Whenever "should" appears in a line of the entries below, that line counts; give the total only.

*** EXTRACTED ENTRIES Section Begins ***

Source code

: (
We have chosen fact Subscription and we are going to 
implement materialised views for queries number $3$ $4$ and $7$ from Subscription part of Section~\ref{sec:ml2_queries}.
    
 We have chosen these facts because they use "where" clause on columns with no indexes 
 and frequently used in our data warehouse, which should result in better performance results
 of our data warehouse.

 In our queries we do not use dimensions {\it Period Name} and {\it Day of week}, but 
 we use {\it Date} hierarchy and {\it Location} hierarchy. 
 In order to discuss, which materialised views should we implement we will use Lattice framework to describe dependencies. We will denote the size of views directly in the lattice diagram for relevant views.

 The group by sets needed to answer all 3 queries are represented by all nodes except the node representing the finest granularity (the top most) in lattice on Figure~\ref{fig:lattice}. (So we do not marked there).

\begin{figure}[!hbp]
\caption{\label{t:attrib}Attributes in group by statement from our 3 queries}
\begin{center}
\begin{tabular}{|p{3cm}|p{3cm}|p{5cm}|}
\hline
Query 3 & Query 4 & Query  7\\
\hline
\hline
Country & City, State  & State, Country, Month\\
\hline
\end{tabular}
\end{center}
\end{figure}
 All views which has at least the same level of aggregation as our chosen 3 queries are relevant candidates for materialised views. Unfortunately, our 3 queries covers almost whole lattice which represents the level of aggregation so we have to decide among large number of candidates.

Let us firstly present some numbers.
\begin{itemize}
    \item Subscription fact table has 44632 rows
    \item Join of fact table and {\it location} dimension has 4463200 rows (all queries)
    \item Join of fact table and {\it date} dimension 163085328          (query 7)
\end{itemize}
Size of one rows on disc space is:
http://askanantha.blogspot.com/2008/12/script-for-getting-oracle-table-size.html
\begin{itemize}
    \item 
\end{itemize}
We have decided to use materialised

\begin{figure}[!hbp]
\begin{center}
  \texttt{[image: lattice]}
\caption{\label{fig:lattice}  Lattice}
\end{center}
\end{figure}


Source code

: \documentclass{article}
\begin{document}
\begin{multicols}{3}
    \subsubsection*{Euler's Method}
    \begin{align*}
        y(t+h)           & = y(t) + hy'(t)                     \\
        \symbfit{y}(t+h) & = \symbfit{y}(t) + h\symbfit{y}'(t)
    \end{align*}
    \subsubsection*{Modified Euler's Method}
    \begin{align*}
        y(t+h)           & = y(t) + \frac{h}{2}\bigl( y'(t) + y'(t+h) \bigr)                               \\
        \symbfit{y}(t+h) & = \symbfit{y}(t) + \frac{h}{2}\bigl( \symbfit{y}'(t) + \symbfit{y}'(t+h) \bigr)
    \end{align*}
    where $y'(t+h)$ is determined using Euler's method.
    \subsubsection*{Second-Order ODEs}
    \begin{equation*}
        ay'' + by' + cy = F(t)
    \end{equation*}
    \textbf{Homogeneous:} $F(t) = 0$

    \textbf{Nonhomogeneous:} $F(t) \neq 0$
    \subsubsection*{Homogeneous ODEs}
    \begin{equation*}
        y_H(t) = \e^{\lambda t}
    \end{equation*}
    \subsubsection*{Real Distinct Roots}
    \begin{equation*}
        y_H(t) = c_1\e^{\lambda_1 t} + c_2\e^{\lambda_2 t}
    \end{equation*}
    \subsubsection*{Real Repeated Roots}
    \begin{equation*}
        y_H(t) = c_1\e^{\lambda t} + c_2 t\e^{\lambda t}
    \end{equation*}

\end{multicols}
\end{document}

*** EXTRACTED ENTRIES Section Ends ***

• FINISHED EXERCISE: 2